Hi @kruzin – I don't know if I'm too late to post my experience as you may have already gone ahead and done your surgery. But, if not,
I wanted to share my information with you, if it might help you.
I just had my bilateral mastectomy with reconstruction less than a month ago. I had biopsies in both breasts. I learned one breast had cancer the other tested out benign. The diseased breast had several large masses that all tested malignant and a lumpectomy was not deemed 'ideal' due to the amount of tissue removal involved so a full mastectomy was indicated for that one breast.
I am a research nut and did copious research on the subject and also had 2 consults with the breast surgeon and 2 with the plastic surgeon before deciding.

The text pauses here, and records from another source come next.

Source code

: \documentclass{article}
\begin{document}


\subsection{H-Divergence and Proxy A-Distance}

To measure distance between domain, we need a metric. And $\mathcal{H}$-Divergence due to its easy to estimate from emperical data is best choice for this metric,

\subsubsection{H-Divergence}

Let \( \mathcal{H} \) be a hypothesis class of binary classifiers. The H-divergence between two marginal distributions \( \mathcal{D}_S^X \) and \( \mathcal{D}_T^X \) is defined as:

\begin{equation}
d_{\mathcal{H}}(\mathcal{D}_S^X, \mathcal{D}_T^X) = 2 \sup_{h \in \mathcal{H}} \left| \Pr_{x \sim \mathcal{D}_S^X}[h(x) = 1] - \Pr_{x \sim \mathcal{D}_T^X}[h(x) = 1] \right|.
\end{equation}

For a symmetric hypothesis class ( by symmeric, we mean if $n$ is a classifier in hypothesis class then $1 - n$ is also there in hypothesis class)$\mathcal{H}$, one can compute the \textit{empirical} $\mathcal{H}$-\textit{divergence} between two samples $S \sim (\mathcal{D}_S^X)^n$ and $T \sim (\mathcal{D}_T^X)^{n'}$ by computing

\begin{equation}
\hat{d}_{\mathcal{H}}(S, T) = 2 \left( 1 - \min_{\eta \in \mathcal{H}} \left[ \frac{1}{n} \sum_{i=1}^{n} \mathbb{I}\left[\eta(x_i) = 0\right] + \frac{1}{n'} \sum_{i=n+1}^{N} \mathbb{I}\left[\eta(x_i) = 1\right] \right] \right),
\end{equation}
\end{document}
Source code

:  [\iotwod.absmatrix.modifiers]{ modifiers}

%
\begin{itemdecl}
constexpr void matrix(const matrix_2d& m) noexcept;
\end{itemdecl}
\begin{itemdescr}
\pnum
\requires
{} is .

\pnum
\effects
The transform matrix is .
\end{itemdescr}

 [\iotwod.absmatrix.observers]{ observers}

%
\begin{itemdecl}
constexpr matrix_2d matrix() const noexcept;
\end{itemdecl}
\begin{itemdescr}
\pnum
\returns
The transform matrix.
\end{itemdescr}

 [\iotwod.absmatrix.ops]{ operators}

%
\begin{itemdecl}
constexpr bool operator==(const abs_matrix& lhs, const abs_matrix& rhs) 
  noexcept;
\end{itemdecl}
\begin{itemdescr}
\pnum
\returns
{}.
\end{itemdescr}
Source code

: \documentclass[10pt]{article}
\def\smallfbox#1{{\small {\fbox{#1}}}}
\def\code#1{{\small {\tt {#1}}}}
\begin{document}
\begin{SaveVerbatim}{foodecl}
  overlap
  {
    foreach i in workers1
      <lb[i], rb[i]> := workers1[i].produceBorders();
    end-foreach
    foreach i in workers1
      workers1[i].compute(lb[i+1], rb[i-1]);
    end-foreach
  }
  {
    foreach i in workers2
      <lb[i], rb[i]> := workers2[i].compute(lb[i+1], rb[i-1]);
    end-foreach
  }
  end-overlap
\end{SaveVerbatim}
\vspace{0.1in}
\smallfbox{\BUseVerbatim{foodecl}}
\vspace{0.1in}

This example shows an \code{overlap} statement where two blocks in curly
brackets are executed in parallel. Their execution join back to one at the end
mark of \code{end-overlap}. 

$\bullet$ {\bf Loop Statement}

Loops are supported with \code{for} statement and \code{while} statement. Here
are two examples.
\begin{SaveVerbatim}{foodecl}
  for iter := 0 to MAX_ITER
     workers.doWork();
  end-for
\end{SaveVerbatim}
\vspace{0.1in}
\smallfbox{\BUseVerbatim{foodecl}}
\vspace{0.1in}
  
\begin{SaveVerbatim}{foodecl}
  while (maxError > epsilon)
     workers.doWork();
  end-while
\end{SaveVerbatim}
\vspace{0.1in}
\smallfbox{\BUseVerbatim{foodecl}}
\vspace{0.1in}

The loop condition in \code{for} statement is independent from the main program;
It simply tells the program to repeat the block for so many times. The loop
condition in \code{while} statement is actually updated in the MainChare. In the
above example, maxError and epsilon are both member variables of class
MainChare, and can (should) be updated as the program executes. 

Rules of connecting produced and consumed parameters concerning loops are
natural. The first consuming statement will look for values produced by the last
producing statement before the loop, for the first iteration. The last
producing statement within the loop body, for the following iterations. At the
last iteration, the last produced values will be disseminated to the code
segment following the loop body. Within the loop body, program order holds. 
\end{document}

I also spoke with my spouse, 2 children and daughter-in-law who's a nurse. During my weeks of contemplation and research, I subscribed to MedScape and read many of their published medical studies on mastectomy and breast cancer, including survival rates, surgery options, decisions made by patients who chose a particular option and comments from nurses and surgeons. I also searched every article I could on the internet and read many patients' comments.

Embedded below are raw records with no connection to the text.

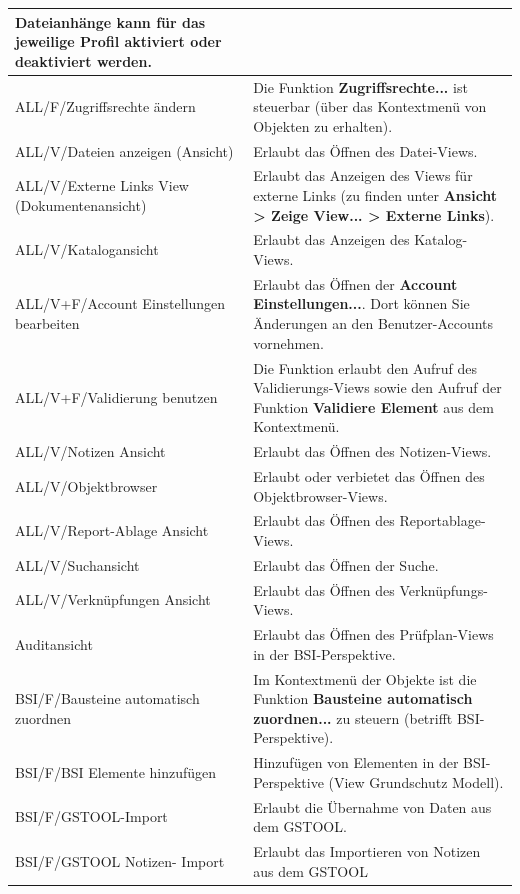 \documentclass[a4paper,10pt]{book}
\begin{document}
\begin{longtable}{| p{5cm} | p{6cm} |}
Dateianhänge kann für das jeweilige Profil aktiviert oder deaktiviert werden.
\\[10pt] \hline
ALL/F/Zugriffsrechte ändern & Die Funktion \textbf{Zugriffsrechte...} ist
steuerbar (über das Kontextmenü von Objekten zu erhalten). \\[10pt] \hline
ALL/V/Dateien anzeigen (Ansicht)& Erlaubt das Öffnen des Datei-Views. \\[10pt]
\hline
ALL/V/Externe Links View (Dokumentenansicht) & Erlaubt das Anzeigen
des Views für externe Links (zu finden unter \textbf{Ansicht > Zeige View... >
Externe Links}). \\[10pt] \hline
ALL/V/Katalogansicht & Erlaubt das Anzeigen des Katalog-Views. \\[10pt] \hline
ALL/V+F/Account Einstellungen bearbeiten & Erlaubt das Öffnen der
\textbf{Account Einstellungen...}. Dort können Sie Änderungen an den
Benutzer-Accounts vornehmen. \\[10pt] \hline
ALL/V+F/Validierung benutzen & Die Funktion erlaubt den Aufruf des
Validierungs-Views sowie den Aufruf der Funktion \textbf{Validiere Element} aus
dem Kontextmenü. \\[10pt] \hline
ALL/V/Notizen Ansicht & Erlaubt das Öffnen des Notizen-Views. \\[10pt] \hline
ALL/V/Objektbrowser & Erlaubt oder verbietet das Öffnen des
Objektbrowser-Views. \\[10pt] \hline
ALL/V/Report-Ablage Ansicht & Erlaubt das Öffnen des Reportablage-Views.
\\[10pt] \hline
ALL/V/Suchansicht & Erlaubt das Öffnen der Suche. \\[10pt] \hline
ALL/V/Verknüpfungen Ansicht & Erlaubt das Öffnen des Verknüpfungs-Views.
\\[10pt] \hline
Auditansicht & Erlaubt das Öffnen des Prüfplan-Views in der BSI-Perspektive.
\\[10pt] \hline
BSI/F/Bausteine automatisch zuordnen & Im Kontextmenü der Objekte ist die
Funktion \textbf{Bausteine automatisch zuordnen...} zu steuern (betrifft
BSI-Perspektive). \\[10pt] \hline
BSI/F/BSI Elemente hinzufügen & Hinzufügen von Elementen in der BSI-Perspektive
(View Grundschutz Modell). \\[10pt] \hline
BSI/F/\textsc{GSTOOL}-Import & Erlaubt die Übernahme von Daten aus dem
\textsc{GSTOOL}. \\[10pt] \hline
BSI/F/\textsc{GSTOOL} Notizen- Import & Erlaubt das Importieren von
Notizen aus dem \textsc{GSTOOL} \\[10pt] \hline

\end{longtable}
\end{document}
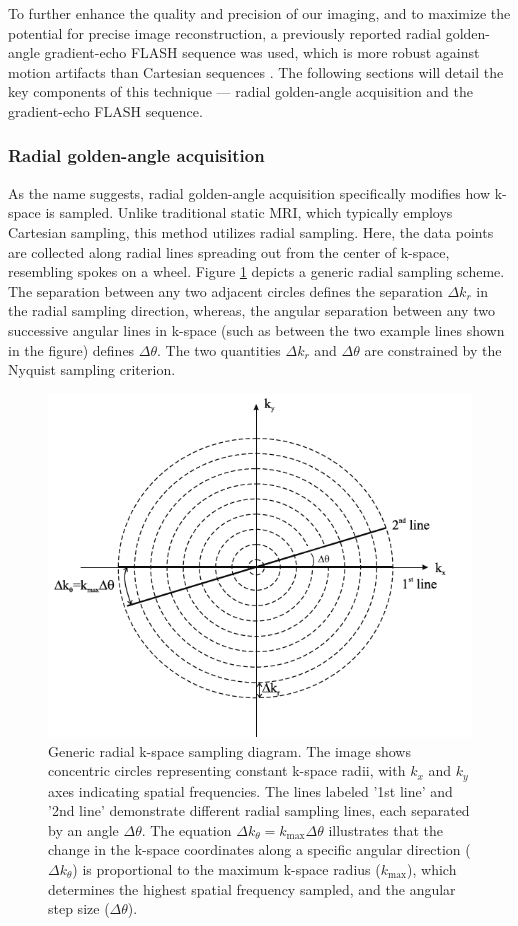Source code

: \documentclass{micro-econ-thesis}
\begin{document}
  
To further enhance the quality and precision of our imaging, and to maximize the potential for precise image reconstruction, a previously reported radial golden-angle gradient-echo FLASH sequence was used, which is more robust against motion artifacts than Cartesian sequences \parencite{aleksiev_high-resolution_2022}. The following sections will detail the key components of this technique — radial golden-angle acquisition and the gradient-echo FLASH sequence.

\subsubsection{Radial golden-angle acquisition}


As the name suggests, radial golden-angle acquisition specifically modifies how k-space is sampled. Unlike traditional static MRI, which typically employs Cartesian sampling, this method utilizes radial sampling. Here, the data points are collected along radial lines spreading out from the center of k-space, resembling spokes on a wheel. Figure \ref{fig:radial} depicts a generic radial sampling scheme. The separation between any two adjacent circles defines the separation $\Delta k_r$ in the radial sampling direction, whereas, the angular separation between any two successive angular lines in k-space (such as between the two example lines shown in the figure) defines $\Delta \theta$. The two quantities $\Delta k_r$ and $\Delta \theta$ are constrained by the Nyquist sampling criterion. \parencite{brown_magnetic_2014} 
  
 \begin{figure}[H]
 	\centering
 	\includegraphics[width=0.7\linewidth]{radial}
 	\caption{Generic radial k-space sampling diagram. The image shows concentric circles representing constant k-space radii, with $k_x$ and $k_y$ axes indicating spatial frequencies. The lines labeled '1st line' and '2nd line' demonstrate different radial sampling lines, each separated by an angle $\Delta \theta$. The equation $\Delta k_{\theta} = k_{\text{max}} \Delta \theta$ illustrates that the change in the k-space coordinates along a specific angular direction ($\Delta k_{\theta}$) is proportional to the maximum k-space radius ($k_{\text{max}}$), which determines the highest spatial frequency sampled, and the angular step size ($\Delta \theta$).
 		 \parencite[p.306]{brown_magnetic_2014}}
 	\label{fig:radial}
 \end{figure}
 
\end{document}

In the end, I decided to remove both breasts and do immediate implant placement in both. I knew I wanted reconstruction as I would be too depressed otherwise. Mental health is equally as important as physical health and should be weighed as carefully, in my opinion.

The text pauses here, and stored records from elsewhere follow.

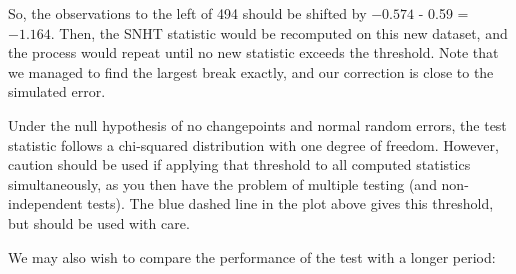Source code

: \documentclass[nojss]{jss}\usepackage[]{graphicx}\usepackage[]{color}
\begin{document}
So, the observations to the left of 494 should be shifted by \ensuremath{-0.574} - 0.59 = \ensuremath{-1.164}.  Then, the SNHT statistic would be recomputed on this new dataset, and the process would repeat until no new statistic exceeds the threshold.  Note that we managed to find the largest break exactly, and our correction is close to the simulated error.

Under the null hypothesis of no changepoints and normal random errors, the test statistic follows a chi-squared distribution with one degree of freedom.  However, caution should be used if applying that threshold to all computed statistics simultaneously, as you then have the problem of multiple testing (and non-independent tests).  The blue dashed line in the plot above gives this threshold, but should be used with care.

We may also wish to compare the performance of the test with a longer period:
\end{document}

My reasoning for doing a bilateral mastectomy and immediate reconstruction rather than just doing one breast is as follows:
* If both were done at once, the plastic surgeon would be able to make both breasts match closely, utilizing the new Alloderm artificial skin and identical silicone breast implants.
* I currently have excellent insurance and who knows what I may have years from now if the healthy, remaining breast were to develop something.
* I will never be younger than I am now, and my chance of a good recovery should be better now than years down the road (if cancer were to develop again).
* I would have one time off from work, one (longer) procedure day, one hospitalization, one anesthesia, and one recovery.
* Both breast gone = no further mammos, MRI's, no chemo, no radiation, (hopefully??) and no further worry about the other shoe dropping with the remaining 'healthy' breast developing something down the road. I have read how women who have cancer in one breast must go in and have any remaining breast tissue looked at and poked and prodded yearly for the rest of their lives. I wanted to avoid that if I could. Who needs more stress and worry?
* In addition, my healthy breast had been banged up pretty good with a stereotactic biopsy and had developed a large, hard lump and depression at the point of entry. I felt that it was now injured and may be more susceptible to getting cancer (gut feeling) which further directed me to going forward with both mastectomies.
All-in-all, I am currently glad I chose as I did, however I am still in recovery and may come to a different conclusion later, but I'm hoping for the best!